**Material provided:**
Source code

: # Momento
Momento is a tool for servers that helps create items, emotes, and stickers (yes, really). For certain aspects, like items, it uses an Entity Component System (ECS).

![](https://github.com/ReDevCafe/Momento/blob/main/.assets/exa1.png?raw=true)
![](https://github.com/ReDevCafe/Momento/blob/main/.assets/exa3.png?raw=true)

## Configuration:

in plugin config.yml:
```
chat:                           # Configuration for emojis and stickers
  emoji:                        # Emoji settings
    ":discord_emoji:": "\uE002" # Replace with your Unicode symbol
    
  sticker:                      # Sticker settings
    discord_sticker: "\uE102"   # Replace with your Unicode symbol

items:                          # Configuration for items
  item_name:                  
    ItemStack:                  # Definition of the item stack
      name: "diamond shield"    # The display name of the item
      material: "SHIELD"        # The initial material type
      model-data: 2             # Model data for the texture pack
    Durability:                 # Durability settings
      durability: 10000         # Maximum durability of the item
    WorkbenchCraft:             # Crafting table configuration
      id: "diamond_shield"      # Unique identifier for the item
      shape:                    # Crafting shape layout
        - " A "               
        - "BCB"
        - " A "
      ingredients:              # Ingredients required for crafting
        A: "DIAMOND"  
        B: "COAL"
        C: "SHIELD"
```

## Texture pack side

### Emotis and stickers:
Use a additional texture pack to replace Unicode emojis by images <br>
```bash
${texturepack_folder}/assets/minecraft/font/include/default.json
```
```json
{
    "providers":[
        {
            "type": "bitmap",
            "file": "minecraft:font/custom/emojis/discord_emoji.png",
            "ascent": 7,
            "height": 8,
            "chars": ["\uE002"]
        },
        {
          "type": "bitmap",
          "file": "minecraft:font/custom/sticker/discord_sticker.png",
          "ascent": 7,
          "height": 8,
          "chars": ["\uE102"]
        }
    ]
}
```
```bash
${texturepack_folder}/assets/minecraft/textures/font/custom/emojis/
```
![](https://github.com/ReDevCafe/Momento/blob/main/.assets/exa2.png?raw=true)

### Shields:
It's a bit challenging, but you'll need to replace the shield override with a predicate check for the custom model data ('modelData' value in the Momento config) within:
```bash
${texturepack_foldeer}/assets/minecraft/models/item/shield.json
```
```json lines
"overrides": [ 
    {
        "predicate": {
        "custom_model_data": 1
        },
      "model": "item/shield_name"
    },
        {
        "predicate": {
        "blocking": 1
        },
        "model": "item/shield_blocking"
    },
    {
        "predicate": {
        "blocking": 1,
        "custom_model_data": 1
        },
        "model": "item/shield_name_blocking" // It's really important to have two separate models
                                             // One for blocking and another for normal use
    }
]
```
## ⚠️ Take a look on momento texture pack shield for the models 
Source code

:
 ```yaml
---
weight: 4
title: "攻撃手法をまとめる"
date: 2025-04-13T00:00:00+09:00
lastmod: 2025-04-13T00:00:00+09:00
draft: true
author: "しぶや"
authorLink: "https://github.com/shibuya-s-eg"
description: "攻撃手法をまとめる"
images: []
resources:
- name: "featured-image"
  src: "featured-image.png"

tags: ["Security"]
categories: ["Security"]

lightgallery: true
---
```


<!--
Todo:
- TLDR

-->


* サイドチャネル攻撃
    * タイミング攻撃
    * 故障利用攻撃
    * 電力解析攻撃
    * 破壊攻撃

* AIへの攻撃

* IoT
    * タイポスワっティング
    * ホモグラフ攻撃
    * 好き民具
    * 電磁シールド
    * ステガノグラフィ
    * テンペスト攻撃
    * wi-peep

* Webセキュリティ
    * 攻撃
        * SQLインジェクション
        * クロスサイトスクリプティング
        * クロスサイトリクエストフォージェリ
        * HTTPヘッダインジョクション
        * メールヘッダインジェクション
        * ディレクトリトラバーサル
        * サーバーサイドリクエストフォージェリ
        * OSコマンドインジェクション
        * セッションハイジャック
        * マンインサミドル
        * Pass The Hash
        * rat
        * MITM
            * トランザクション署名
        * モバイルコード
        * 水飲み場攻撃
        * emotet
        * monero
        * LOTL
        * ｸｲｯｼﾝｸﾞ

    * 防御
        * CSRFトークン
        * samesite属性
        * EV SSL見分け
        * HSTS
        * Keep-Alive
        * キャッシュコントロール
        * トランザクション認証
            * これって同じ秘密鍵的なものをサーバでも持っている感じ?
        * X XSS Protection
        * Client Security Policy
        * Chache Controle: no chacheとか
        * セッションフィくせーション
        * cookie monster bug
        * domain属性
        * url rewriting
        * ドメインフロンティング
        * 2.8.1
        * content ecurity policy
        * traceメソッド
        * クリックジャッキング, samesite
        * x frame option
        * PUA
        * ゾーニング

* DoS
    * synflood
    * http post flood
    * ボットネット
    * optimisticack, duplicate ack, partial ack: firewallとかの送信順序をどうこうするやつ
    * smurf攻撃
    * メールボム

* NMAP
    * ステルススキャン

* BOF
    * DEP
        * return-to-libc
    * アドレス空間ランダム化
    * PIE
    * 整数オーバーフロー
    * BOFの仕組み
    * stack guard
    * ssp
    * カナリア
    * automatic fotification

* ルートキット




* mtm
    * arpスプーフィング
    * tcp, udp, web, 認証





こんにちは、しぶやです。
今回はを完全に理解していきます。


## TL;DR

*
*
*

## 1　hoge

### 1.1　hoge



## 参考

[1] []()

**What to do:** I would like you to report every line in the listing above that contains "emojis".

**Finished task:**
chat:                           # Configuration for emojis and stickers
Use a additional texture pack to replace Unicode emojis by images <br>
            "file": "minecraft:font/custom/emojis/discord_emoji.png",
${texturepack_folder}/assets/minecraft/textures/font/custom/emojis/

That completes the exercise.